The Secret Service Has the Security Euphemism of the Day

Introducing the “pointed anti-climb feature.”

The Secret Service's latest effort to improve security at the White House is undergoing a bit of a rebranding.

Our colleague Derek Wallbank reports today for Bloomberg First Word, “Work has begun on preparing White House fence for eventual installation of what the Secret Service calls a 'pointed anti-climb feature'—sharp half-inch steel spikes at the top protruding outward—to deter fence jumpers.”

The work began after several security breaches in recent months, including an incident in September when a man jumped the fence and made it into the White House. The plan to add the, ahem, “pointed anti-climb feature”—a phrase apparently unknown to Google's search engine before today—has been winding its way through the bureaucracy for some time now. 

“A better fence can provide time, and time is crucial to the protective mission,” said an independent panel examining the Secret Service and White House security, as Bloomberg's Justin Sink reported last month. “Every additional second of response time provided by a fence that is more difficult to climb makes a material difference in ensuring the president’s safety and protecting the symbol that is the White House.”

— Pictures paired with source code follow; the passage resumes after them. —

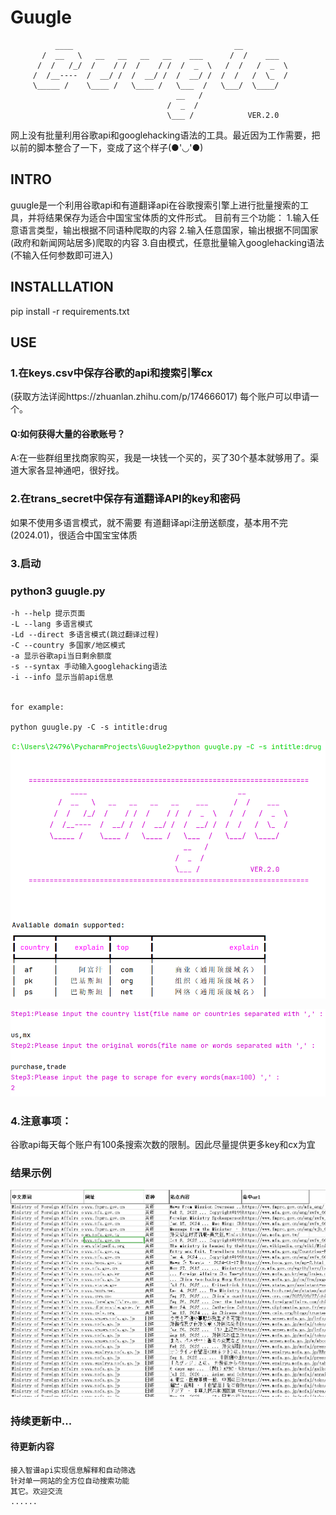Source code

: Guugle
===================================================================
              ____                                    __            
           /  __   \   __   __   __   __    ___      /  /    ___
          /  /   /_/  /    / /  /    / /  /  _  \   /  /   /  _  \
         /  /__----  /  __/ /  /  __/ /  /  __/ /  /  /   /  \_  /
         \_____ /    \____ /   \____ /   \___  /   \___/  \____/
                                         __   /
                                       /  _  /
                                       \___ /            VER.2.0
网上没有批量利用谷歌api和googlehacking语法的工具。最近因为工作需要，把以前的脚本整合了一下，变成了这个样子(●'◡'●)
## INTRO
guugle是一个利用谷歌api和有道翻译api在谷歌搜索引擎上进行批量搜索的工具，并将结果保存为适合中国宝宝体质的文件形式。
目前有三个功能：
    1.输入任意语言类型，输出根据不同语种爬取的内容
    2.输入任意国家，输出根据不同国家(政府和新闻网站居多)爬取的内容
    3.自由模式，任意批量输入googlehacking语法(不输入任何参数即可进入)
## INSTALLLATION
pip install -r requirements.txt
## USE
### 1.在keys.csv中保存谷歌的api和搜索引擎cx
(获取方法详阅https://zhuanlan.zhihu.com/p/174666017)
每个账户可以申请一个。
#### Q:如何获得大量的谷歌账号？
A:在一些群组里找商家购买，我是一块钱一个买的，买了30个基本就够用了。渠道大家各显神通吧，很好找。
### 2.在trans_secret中保存有道翻译API的key和密码
如果不使用多语言模式，就不需要
有道翻译api注册送额度，基本用不完(2024.01)，很适合中国宝宝体质
### 3.启动
### python3 guugle.py
    -h --help 提示页面
    -L --lang 多语言模式
    -Ld --direct 多语言模式(跳过翻译过程)
    -C --country 多国家/地区模式
    -a 显示谷歌api当日剩余额度
    -s --syntax 手动输入googlehacking语法
    -i --info 显示当前api信息


    for example:

    python guugle.py -C -s intitle:drug

![img_2.png](img_2.png)

![img_3.png](img_3.png)
### 4.注意事项：
谷歌api每天每个账户有100条搜索次数的限制。因此尽量提供更多key和cx为宜
### 结果示例
![img.png](img.png)
### 持续更新中...
#### 待更新内容
    接入智谱api实现信息解释和自动筛选
    针对单一网站的全方位自动搜索功能
    其它。欢迎交流
    ......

Here's the Secret Service statement about Thursday's work:

On Thursday, May 28, 2015, beginning at 6 a.m. and lasting approximately eight hours, government contractors with support from the United States Secret Service (USSS) and National Park Service (NPS) will begin preparation efforts related to interim security enhancements to the White House Complex fence. This is not the actual installation of the pointed anti-climb feature, but rather involves verifying specifications prior to the manufacturing process. The work will be conducted along the sidewalk adjacent to the fence, resulting in temporary partial fence line closures.